I always feel the need to note that while the Cannoli beer was idiotic in 2013 for a whole host of reasons, it was also way ahead of its time. For, seven years later, the spiced beer with a sugared rim and some chocolate shavings seemed positively quaint and normal. (And, in fact, the Cannoli and several variants are still being brewed in Rhode Island and sold in 2023 under the Shebeen name.)
But the Cannoli beer was certainly not the reason to question what was going on at Shebeen for all those years. One could argue it was actually the most successful thing to come out of there. No, there were bad beers, bad ideas, bad press, and bad ju-ju. The owner, Rich Visco, had an uncanny habit of saying things that got the local beer bros apoplectic. Nothing was ever his fault.
Bad beer was the fault of the endless parade of brewers and packagers. Bad sales was the fault of people like me who wrote barely-read little hobby blogs like CTMQ. Bad distribution deals were the fault of bad distributors. Bad business deals were the fault of the other parties. So on and so forth.

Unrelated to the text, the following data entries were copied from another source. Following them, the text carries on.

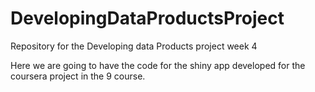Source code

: # DevelopingDataProductsProject
Repository for the Developing data Products project week 4 

Here we are going to have the code for the shiny app developed for the coursera project in the 9 course.
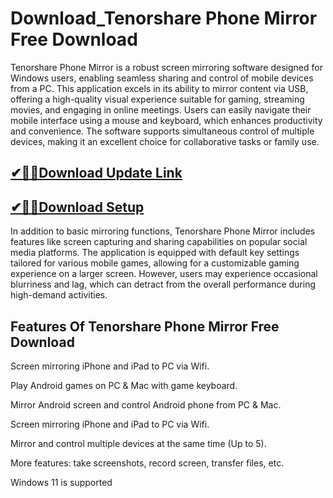 # Download_Tenorshare Phone Mirror Free Download

Tenorshare Phone Mirror is a robust screen mirroring software designed for Windows users, enabling seamless sharing and control of mobile devices from a PC. This application excels in its ability to mirror content via USB, offering a high-quality visual experience suitable for gaming, streaming movies, and engaging in online meetings. Users can easily navigate their mobile interface using a mouse and keyboard, which enhances productivity and convenience. The software supports simultaneous control of multiple devices, making it an excellent choice for collaborative tasks or family use.

## [✔🎉🚀Download Update Link](https://shorturl.at/41otB)

## [✔🎉🚀Download Setup](https://shorturl.at/41otB)

In addition to basic mirroring functions, Tenorshare Phone Mirror includes features like screen capturing and sharing capabilities on popular social media platforms. The application is equipped with default key settings tailored for various mobile games, allowing for a customizable gaming experience on a larger screen. However, users may experience occasional blurriness and lag, which can detract from the overall performance during high-demand activities.

## Features Of Tenorshare Phone Mirror Free Download

Screen mirroring iPhone and iPad to PC via Wifi.

Play Android games on PC & Mac with game keyboard.

Mirror Android screen and control Android phone from PC & Mac.

Screen mirroring iPhone and iPad to PC via Wifi.

Mirror and control multiple devices at the same time (Up to 5).

More features: take screenshots, record screen, transfer files, etc.

Windows 11 is supported
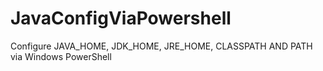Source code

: # JavaConfigViaPowershell
Configure JAVA_HOME, JDK_HOME, JRE_HOME, CLASSPATH AND PATH via Windows PowerShell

And everyone’s favorite: unused tank capacity at Shebeen was the fault of “Connecticut beer drinkers” because they didn’t support local breweries. Just ignore that New England Brewing and Hooker and Two Roads and Beer’d couldn’t make beer fast enough at the time. Nope. It had nothing to do with the quality of the product coming out of Wolcott.

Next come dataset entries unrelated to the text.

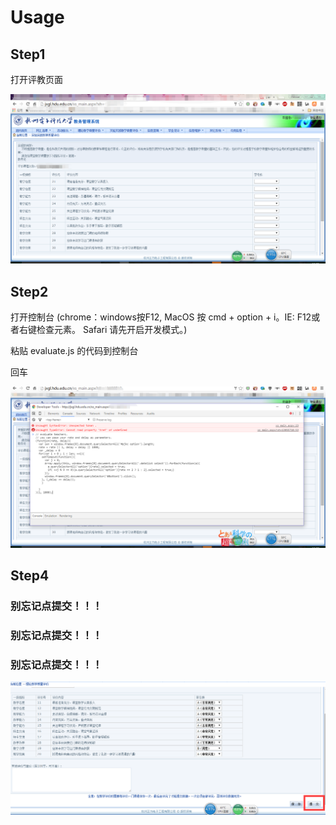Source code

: # Usage
## Step1
打开评教页面

![evaluate page](assets/img/jxgl.png)
## Step2
打开控制台 (chrome：windows按F12, MacOS 按 cmd + option + i。IE: F12或者右键检查元素。 Safari 请先开启开发模式。)

粘贴 evaluate.js 的代码到控制台

回车

![script](assets/img/console.png)
## Step4
### 别忘记点提交！！！

### 别忘记点提交！！！

### 别忘记点提交！！！

![submit](assets/img/submit.png)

But it was that quote about supposed local disloyalty that created a firestorm in the dopey CT Beer Bro World which led to what was perhaps the first step towards what became the Collective a few years later: contract brewing.
I really don’t feel like going through my reams of Shebeen files to figure out who was the first contract brewer there or when. My gut tells me it was Pioneer Brewing in 2016, but I have this nagging feeling there was someone before them. I know Fat Orange Cat had a two-month or so run there that ended poorly. But let’s say Pioneer in 2016, especially since it’s the only one anyone will remember was there anyway.

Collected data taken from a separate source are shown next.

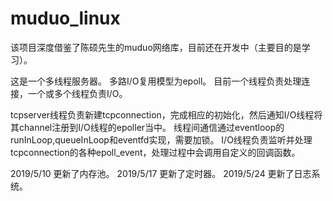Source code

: # muduo_linux
该项目深度借鉴了陈硕先生的muduo网络库，目前还在开发中（主要目的是学习）。

这是一个多线程服务器。
多路I/O复用模型为epoll。
目前一个线程负责处理连接，一个或多个线程负责I/O。

tcpserver线程负责新建tcpconnection，完成相应的初始化，然后通知I/O线程将其channel注册到I/O线程的epoller当中。
线程间通信通过eventloop的runInLoop,queueInLoop和eventfd实现，需要加锁。
I/O线程负责监听并处理tcpconnection的各种epoll_event，处理过程中会调用自定义的回调函数。

2019/5/10 更新了内存池。
2019/5/17 更新了定时器。
2019/5/24 更新了日志系统。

I cite the Pioneer Brewing contract as the seed that germinated to later birth the Brewery Collective. (I also cite The Beeracks Collective in East Haven since they were the first brewery with the “collective” model in Connecticut.) So there was Shebeen, only using 25% of its brewing capacity, floundering on the edge of bankruptcy. Enter the gypsy “Master Brewer” from Pioneer, who had ripped through three breweries before landing in Wolcott. To clarify, Pioneer was a brick and mortar brewery in Fiskdale, MA. Then the guy sold it to Rapscallion but still brewed his beers out of the very brewery he just sold. Then, for whatever reason, he moved his operation to Olde Burnside Brewing in East Hartford. Then he packed up and moved to Overshores Brewing in East Haven. Before he could get settled, vroom, he zipped up to Shebeen Brewing in Wolcott.
A perfect marriage.
Pioneer brewed at Shebeen for over a year before becoming Connecticut Valley Brewing and moving the whole shebang to East Windsor. (From where the Pioneer brewer was later fired.)
Pioneer brewed Trailblazer IPA, a truly awful sludgy burny beer that was sometimes really good. Shebeen took credit for the lines out their door, Pioneer gamed Untappd rankings, there was constant bickering over ‘contract brewing” vs. “tenant brewing” and… oh to be a fly on the wall back then!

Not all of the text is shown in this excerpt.